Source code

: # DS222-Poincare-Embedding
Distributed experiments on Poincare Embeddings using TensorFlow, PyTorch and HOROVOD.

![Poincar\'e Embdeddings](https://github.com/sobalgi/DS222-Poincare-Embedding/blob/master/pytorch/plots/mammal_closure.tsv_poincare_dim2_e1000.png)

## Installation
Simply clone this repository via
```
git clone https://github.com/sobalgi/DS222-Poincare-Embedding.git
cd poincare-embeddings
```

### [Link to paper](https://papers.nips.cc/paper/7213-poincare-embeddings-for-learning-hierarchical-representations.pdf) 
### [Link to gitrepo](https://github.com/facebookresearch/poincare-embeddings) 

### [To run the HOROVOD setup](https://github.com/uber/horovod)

(What this task involves) Give the listing above again in full, with no word altered.

(Response box)
Source code

: # DS222-Poincare-Embedding
Distributed experiments on Poincare Embeddings using TensorFlow, PyTorch and HOROVOD.

![Poincar\'e Embdeddings](https://github.com/sobalgi/DS222-Poincare-Embedding/blob/master/pytorch/plots/mammal_closure.tsv_poincare_dim2_e1000.png)

## Installation
Simply clone this repository via
```
git clone https://github.com/sobalgi/DS222-Poincare-Embedding.git
cd poincare-embeddings
```

### [Link to paper](https://papers.nips.cc/paper/7213-poincare-embeddings-for-learning-hierarchical-representations.pdf) 
### [Link to gitrepo](https://github.com/facebookresearch/poincare-embeddings) 

### [To run the HOROVOD setup](https://github.com/uber/horovod)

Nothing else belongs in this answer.